*What you should do*. Which of the lines in the data mention the string "then"? List them all.

*Information shown*.
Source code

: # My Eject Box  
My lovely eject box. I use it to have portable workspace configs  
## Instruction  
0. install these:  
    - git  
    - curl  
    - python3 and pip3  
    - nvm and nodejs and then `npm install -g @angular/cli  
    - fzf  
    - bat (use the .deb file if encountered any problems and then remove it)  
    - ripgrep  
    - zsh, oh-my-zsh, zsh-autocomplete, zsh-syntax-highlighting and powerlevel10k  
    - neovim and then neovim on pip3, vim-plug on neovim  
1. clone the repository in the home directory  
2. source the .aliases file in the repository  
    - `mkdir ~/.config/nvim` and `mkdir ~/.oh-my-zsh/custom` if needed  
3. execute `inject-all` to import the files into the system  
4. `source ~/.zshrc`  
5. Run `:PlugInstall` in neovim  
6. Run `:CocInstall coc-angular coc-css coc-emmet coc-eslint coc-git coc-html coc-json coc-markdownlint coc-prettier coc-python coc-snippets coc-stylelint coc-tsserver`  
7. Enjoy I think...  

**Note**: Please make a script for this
* * *
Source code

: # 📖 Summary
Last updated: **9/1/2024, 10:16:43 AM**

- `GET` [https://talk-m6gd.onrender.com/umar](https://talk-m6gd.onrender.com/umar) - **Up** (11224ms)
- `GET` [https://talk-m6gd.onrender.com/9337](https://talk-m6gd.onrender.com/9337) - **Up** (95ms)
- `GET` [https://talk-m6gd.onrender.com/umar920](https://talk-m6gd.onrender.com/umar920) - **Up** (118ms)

*Response for this exercise*.
    - nvm and nodejs and then `npm install -g @angular/cli  
    - bat (use the .deb file if encountered any problems and then remove it)  
    - neovim and then neovim on pip3, vim-plug on neovim  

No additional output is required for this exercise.